+++ Source records +++

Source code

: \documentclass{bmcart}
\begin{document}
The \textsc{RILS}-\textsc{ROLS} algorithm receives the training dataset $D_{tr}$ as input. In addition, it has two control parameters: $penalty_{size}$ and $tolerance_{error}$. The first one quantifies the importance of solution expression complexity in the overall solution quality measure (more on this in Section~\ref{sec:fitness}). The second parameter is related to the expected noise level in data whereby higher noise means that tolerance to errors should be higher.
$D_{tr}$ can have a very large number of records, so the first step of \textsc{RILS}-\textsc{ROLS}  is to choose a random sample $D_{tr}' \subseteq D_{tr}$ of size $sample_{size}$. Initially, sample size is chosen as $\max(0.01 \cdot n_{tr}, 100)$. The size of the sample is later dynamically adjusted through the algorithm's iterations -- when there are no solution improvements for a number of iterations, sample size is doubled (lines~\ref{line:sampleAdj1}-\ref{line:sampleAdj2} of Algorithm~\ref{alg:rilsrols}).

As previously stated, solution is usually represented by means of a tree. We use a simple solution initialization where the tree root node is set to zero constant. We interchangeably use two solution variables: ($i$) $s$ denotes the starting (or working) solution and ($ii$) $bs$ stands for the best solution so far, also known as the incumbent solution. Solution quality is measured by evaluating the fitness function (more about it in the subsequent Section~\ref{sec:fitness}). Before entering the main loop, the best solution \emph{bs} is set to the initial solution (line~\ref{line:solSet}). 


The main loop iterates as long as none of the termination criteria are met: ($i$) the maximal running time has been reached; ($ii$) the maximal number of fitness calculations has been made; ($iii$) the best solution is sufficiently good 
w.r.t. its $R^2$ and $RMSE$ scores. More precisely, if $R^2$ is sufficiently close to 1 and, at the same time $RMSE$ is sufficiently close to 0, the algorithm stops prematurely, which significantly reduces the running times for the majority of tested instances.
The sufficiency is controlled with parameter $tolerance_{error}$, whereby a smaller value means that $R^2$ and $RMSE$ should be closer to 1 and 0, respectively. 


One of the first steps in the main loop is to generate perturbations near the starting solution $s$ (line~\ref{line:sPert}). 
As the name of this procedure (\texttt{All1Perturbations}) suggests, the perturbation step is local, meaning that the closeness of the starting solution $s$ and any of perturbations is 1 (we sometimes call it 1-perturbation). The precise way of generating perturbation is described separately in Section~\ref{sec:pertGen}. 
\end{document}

+++
+++ Source records +++

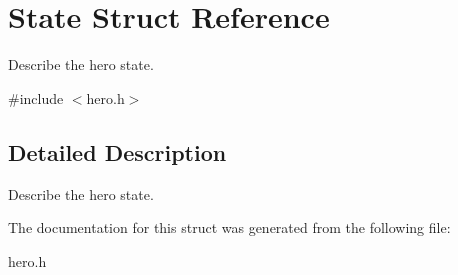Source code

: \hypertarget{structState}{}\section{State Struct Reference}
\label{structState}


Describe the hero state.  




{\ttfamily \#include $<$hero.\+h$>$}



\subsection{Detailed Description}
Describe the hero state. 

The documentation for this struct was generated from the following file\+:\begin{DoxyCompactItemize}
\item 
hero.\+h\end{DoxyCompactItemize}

+++

§ **Task instructions**: From the records above, repeat exactly the lines from the one with "The main loop iterates" through the one with "w.r.t. its $R^2$", both included.

§ **Exercise output**:
The main loop iterates as long as none of the termination criteria are met: ($i$) the maximal running time has been reached; ($ii$) the maximal number of fitness calculations has been made; ($iii$) the best solution is sufficiently good 
w.r.t. its $R^2$ and $RMSE$ scores. More precisely, if $R^2$ is sufficiently close to 1 and, at the same time $RMSE$ is sufficiently close to 0, the algorithm stops prematurely, which significantly reduces the running times for the majority of tested instances.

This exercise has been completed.